**Dataset entries**
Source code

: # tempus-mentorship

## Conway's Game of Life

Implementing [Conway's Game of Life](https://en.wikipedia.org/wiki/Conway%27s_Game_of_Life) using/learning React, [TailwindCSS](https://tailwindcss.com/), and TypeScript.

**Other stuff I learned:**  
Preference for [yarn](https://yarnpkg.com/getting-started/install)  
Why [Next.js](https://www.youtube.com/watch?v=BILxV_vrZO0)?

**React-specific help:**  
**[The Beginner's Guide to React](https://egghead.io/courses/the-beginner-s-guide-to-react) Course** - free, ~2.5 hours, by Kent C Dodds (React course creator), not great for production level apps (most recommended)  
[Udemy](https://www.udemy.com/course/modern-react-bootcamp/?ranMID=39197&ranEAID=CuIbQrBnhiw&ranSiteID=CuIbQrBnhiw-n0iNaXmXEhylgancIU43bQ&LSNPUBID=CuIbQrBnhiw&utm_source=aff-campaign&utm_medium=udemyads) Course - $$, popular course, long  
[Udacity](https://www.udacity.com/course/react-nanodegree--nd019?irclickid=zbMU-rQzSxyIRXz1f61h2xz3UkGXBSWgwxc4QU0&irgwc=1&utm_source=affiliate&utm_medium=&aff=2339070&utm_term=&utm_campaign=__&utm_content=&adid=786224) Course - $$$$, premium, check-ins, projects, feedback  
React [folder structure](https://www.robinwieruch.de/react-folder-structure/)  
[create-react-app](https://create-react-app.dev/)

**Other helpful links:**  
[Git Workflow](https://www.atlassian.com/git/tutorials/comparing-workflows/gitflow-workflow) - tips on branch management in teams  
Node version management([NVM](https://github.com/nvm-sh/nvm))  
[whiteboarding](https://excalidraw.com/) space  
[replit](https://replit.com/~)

**Exercise directions**
You are asked to reproduce word for word the line containing "Why [Next.js](https://www.youtube.com/watch?v=BILxV_vrZO0)?" and every subsequent line through the end of the entries.

**Solution for this problem**
Why [Next.js](https://www.youtube.com/watch?v=BILxV_vrZO0)?

**React-specific help:**  
**[The Beginner's Guide to React](https://egghead.io/courses/the-beginner-s-guide-to-react) Course** - free, ~2.5 hours, by Kent C Dodds (React course creator), not great for production level apps (most recommended)  
[Udemy](https://www.udemy.com/course/modern-react-bootcamp/?ranMID=39197&ranEAID=CuIbQrBnhiw&ranSiteID=CuIbQrBnhiw-n0iNaXmXEhylgancIU43bQ&LSNPUBID=CuIbQrBnhiw&utm_source=aff-campaign&utm_medium=udemyads) Course - $$, popular course, long  
[Udacity](https://www.udacity.com/course/react-nanodegree--nd019?irclickid=zbMU-rQzSxyIRXz1f61h2xz3UkGXBSWgwxc4QU0&irgwc=1&utm_source=affiliate&utm_medium=&aff=2339070&utm_term=&utm_campaign=__&utm_content=&adid=786224) Course - $$$$, premium, check-ins, projects, feedback  
React [folder structure](https://www.robinwieruch.de/react-folder-structure/)  
[create-react-app](https://create-react-app.dev/)

**Other helpful links:**  
[Git Workflow](https://www.atlassian.com/git/tutorials/comparing-workflows/gitflow-workflow) - tips on branch management in teams  
Node version management([NVM](https://github.com/nvm-sh/nvm))  
[whiteboarding](https://excalidraw.com/) space  
[replit](https://replit.com/~)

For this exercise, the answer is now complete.